● **Work to be completed**:
Filter the data for lines with the word "hold", then copy every line so identified.

**** Available records

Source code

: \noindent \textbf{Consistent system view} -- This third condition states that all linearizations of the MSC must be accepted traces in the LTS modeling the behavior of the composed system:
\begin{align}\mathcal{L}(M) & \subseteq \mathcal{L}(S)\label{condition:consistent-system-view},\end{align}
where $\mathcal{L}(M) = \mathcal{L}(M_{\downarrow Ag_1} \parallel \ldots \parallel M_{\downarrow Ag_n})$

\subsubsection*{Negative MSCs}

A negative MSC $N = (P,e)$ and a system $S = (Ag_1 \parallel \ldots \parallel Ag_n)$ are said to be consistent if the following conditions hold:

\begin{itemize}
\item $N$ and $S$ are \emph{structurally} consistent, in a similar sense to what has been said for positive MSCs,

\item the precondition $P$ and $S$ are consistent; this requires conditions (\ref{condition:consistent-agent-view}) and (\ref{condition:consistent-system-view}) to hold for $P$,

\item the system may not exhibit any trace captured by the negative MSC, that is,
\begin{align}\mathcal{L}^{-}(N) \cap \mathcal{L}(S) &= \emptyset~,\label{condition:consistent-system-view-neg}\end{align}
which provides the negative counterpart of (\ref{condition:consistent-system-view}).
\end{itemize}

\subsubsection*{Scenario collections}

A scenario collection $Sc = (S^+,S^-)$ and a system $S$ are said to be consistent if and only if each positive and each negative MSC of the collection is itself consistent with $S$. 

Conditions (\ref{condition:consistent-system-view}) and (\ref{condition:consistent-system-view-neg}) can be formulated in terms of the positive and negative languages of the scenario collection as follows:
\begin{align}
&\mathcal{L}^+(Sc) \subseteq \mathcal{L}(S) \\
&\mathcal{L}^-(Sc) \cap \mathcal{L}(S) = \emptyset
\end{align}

********

● **Answer to the exercise**:
A negative MSC $N = (P,e)$ and a system $S = (Ag_1 \parallel \ldots \parallel Ag_n)$ are said to be consistent if the following conditions hold:
\item the precondition $P$ and $S$ are consistent; this requires conditions (\ref{condition:consistent-agent-view}) and (\ref{condition:consistent-system-view}) to hold for $P$,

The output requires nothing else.